RHEL Engineering is moving the tracking of its product development work on RHEL 6 through RHEL 9 to Red Hat Jira (issues.redhat.com). If you're a Red Hat customer, please continue to file support cases via the Red Hat customer portal. If you're not, please head to the "RHEL project" in Red Hat Jira and file new tickets here. Individual Bugzilla bugs in the statuses "NEW", "ASSIGNED", and "POST" are being migrated throughout September 2023. Bugs of Red Hat partners with an assigned Engineering Partner Manager (EPM) are migrated in late September as per pre-agreed dates.

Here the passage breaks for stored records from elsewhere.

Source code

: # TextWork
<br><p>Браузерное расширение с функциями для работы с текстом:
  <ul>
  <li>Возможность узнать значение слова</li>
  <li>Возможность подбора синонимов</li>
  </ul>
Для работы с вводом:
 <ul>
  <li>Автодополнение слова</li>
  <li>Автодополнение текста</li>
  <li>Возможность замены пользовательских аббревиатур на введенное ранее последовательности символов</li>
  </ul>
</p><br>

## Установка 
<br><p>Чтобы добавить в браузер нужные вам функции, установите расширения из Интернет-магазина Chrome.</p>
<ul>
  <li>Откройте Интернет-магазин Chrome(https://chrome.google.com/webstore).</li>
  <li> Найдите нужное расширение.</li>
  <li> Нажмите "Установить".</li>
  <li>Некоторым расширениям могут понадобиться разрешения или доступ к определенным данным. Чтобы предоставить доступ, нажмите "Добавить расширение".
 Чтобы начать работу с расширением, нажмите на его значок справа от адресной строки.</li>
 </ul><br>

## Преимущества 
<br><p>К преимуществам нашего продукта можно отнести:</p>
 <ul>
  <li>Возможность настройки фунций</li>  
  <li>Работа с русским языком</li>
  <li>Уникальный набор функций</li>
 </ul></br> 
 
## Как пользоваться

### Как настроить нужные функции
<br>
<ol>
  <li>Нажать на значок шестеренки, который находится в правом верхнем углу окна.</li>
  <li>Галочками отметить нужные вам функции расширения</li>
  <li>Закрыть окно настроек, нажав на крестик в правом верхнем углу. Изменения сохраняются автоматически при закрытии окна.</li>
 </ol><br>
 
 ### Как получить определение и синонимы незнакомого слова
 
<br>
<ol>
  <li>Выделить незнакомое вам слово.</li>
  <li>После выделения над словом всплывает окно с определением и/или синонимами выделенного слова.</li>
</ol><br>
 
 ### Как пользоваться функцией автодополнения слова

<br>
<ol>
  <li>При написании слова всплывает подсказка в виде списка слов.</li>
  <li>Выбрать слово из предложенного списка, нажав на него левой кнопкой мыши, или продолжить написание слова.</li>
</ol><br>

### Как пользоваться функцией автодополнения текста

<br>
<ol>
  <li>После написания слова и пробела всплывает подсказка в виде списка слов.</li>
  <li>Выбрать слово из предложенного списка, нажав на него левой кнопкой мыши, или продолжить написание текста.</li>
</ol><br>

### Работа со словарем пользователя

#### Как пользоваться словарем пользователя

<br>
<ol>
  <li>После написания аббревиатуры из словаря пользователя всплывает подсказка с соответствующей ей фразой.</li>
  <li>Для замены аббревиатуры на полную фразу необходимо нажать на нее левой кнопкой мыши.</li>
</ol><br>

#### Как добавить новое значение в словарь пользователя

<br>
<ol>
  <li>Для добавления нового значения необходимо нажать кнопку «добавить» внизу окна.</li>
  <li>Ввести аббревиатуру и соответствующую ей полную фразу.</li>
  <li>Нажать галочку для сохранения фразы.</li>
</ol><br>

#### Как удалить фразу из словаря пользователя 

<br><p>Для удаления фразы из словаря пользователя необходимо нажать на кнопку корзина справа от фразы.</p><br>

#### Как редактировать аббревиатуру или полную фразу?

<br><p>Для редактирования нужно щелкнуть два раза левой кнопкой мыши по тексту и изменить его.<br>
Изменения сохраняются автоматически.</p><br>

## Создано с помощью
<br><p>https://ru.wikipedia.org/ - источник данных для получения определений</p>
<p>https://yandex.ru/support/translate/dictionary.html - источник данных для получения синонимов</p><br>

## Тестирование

Bugs against components "kernel", "kernel-rt", and "kpatch" are only migrated if still in "NEW" or "ASSIGNED". If you cannot log in to RH Jira, please consult article #7032570. That failing, please send an e-mail to the RH Jira admins at rh-issues@redhat.com to troubleshoot your issue as a user management inquiry. The email creates a ServiceNow ticket with Red Hat. Individual Bugzilla bugs that are migrated will be moved to status "CLOSED", resolution "MIGRATED", and set with "MigratedToJIRA" in "Keywords". The link to the successor Jira issue will be found under "Links", have a little "two-footprint" icon next to it, and direct you to the "RHEL project" in Red Hat Jira (issue links are of type "https://issues.redhat.com/browse/RHEL-XXXX", where "X" is a digit). This same link will be available in a blue banner at the top of the page informing you that that bug has been migrated.
Bug 1307025 - Open vSwitch service resilience test
Summary: Open vSwitch service resilience test
Keywords:
Status: CLOSED UPSTREAM
Alias: None
Product: Red Hat Enterprise Linux 7
Classification: Red Hat
Component: openvswitch
Version: 7.3
Hardware: x86_64
OS: Linux
high
high
Target Milestone: rc
: ---
Assignee: Eelco Chaudron
QA Contact: ovs-qe
URL:
Whiteboard:
Depends On: 1335865
Blocks:
TreeView+ depends on / blocked
 
Reported: 2016-02-12 13:29 UTC by Flavio Leitner
Modified: 2017-03-20 12:31 UTC (History)
6 users (show)

Fixed In Version:
Doc Type: If docs needed, set a value
Doc Text:
Clone Of:
Environment:
Last Closed: 2017-02-28 08:33:59 UTC
Target Upstream Version:
Embargoed:


Attachments (Terms of Use)

Description Flavio Leitner 2016-02-12 13:29:49 UTC
Description of problem:

When ovs-vswitchd segfaults for some reason, the monitor thread is responsible for starting it back to get the service online.  However, when the bridge includes a DPDK port, the restart doesn't work.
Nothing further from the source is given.